ALPER CANIGÜZ’DEN BİR HALI SAHALIK ADAM ÇIKAR MI? | İlim ve Medeniyet

I. Aldım

Uzun denebilecek kadar bir zamandır yukarıdan aşağıya okuyup ihata iddiasında olduğumuz adamlar hakkında bir şeyler yazıyoruz. Bu bazen sessiz bir anlaşma gibi oluyor, herkes böyle düşünüyor ama söyleme gereği duymuyor. Müzakere esnasındaki çay-karadut içme ve sigara-pipo yakma seslerinde ve oturma şekillerinde bunu görmek mümkün. Bu daha kötücül bir yaklaşım. İyimser olacaksak -ki çoğu zaman geriye dönük bir inşa sonucu oluruz- okunan kişiyle derin bir dostluğun ilk adımını atıyoruz da diyebilirim. Hele bu kişi yaşıyor ve üretmeye devam ediyorsa tadından yenmez bir hale geliyor. Burada da mühim bir soru karşımıza çıkıyor: Acaba bir sonraki metnini heyecanla mı bekliyoruz, yoksa düştüğünü, angaryaya çıktığını, “artık biz geçtik bunları canım” demek için mi? Dediğim gibi iyimserlik -en azından bizim için- kurgusal bir faaliyet. Bu kötü bir şey mi? Ne münasebet!

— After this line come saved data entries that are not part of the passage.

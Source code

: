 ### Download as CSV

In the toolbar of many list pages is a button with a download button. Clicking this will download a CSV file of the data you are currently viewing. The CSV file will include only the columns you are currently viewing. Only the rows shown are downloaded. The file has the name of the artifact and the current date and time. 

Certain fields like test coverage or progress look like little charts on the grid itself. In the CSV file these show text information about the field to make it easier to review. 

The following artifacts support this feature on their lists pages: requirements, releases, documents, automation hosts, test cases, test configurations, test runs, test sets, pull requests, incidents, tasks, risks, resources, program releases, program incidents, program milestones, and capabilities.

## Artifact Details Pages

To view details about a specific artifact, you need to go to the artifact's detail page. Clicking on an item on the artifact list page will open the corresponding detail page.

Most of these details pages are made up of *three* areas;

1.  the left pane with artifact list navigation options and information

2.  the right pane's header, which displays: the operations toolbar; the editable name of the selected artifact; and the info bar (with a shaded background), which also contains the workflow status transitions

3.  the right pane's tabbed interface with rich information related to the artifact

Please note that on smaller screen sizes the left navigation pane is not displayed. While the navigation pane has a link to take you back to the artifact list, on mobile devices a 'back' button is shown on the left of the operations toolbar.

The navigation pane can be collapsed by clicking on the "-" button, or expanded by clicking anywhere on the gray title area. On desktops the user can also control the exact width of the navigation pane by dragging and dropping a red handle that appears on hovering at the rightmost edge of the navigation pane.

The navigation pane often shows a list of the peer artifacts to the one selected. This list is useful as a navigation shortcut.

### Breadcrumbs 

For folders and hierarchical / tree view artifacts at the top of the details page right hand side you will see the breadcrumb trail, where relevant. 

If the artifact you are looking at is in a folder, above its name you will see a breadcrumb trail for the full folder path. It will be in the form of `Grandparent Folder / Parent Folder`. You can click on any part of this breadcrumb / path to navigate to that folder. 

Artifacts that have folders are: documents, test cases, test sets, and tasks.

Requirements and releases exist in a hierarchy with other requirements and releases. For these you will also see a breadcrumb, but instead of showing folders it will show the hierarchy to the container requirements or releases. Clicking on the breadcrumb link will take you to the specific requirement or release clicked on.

Herkesin bir yazısı oluyor ve bu tarz sürekli üretimlerde en mantıklısı belli bir şablona uymaktır diye düşünüyorum. Bazı arkadaşlarımız daha farklı mecralarda da yazdıkları için, erken uyanıyorlar. Bazımız ise her yazıda stres yapıyor: “Abi benim yazı güzel olmazsa…” Şablon meselesi üzerine baya düşünme imkânım oldu son yazısız okumalarımızda -nerdeyse 7 ay-. Bazı seçenekler öne çıkıyordu. Örneğin Oğuz Atay yazısında denediğim “yazarın üslubuyla bir şeyler karalama”, güzel ama yorucu ve çok dikkat gerektiren bir tarzdı. Bir de benzeme çabasındaki plastiklik de cabası. İyi bir komedyen yahut iyi bir futbolcuyu taklit etmek size ancak arkadaş ortamında ve mahalli halı sahada başarı getirebilir. Ulaşabileceğiniz en üst övgü ifadesi ise “Gerçekten onun gibi” olur. Küçük mutluluklar peşinde değilsek bunu da pek istemeyiz. Bir başkası kendi ilgi alanlarımı da katarak “kurgu malzemesini kurgu için kullanmak” şeklinde özetleyebileceğim ironi ve ciddiyetin kol kola olduğu bir tarzdı. Ancak bunda da muhatap kitlenin ilgisini çekme problemi yaşayabilirdim. Mesela müzik ve futbolu merkeze alan yazılar yazabilirdim. Camus’nün ve Calvino’nun en iyi 11’leri neden maç yapmasındı ki? Yahut Orhan Pamuk’un marazlı sesinin olduğu içli ve hüzünlü bir şarkı neden yazılmasındı? Albüme de “Kemah’ta yahut herhangi bir yerde” ismini verirdik. Eminim en matrak iki şarkı Menteş ve Canıgüz’ünkiler olurdu. Doğan bas çalar, elektro çalan Oktay’ın eline bakardı. Nurullah davul çalarken L. Ulrich gibi dilini dışarı çıkarırdı. Emre solist olur içli içli söyler, ben de uzun isimli ve/veya çaycı rock gruplarındaki gibi acayip şarkı sözleri yazardım. “Abi kafanda kurbağa var/abi kafanda kurup kurup vuruyosun oğa buğa” gibi. Ama olamazdı ve olmadı tabii ki. Cevabı ayan ve de beyan ortada: Müzik konusundaki hiçbirşeyliğimiz.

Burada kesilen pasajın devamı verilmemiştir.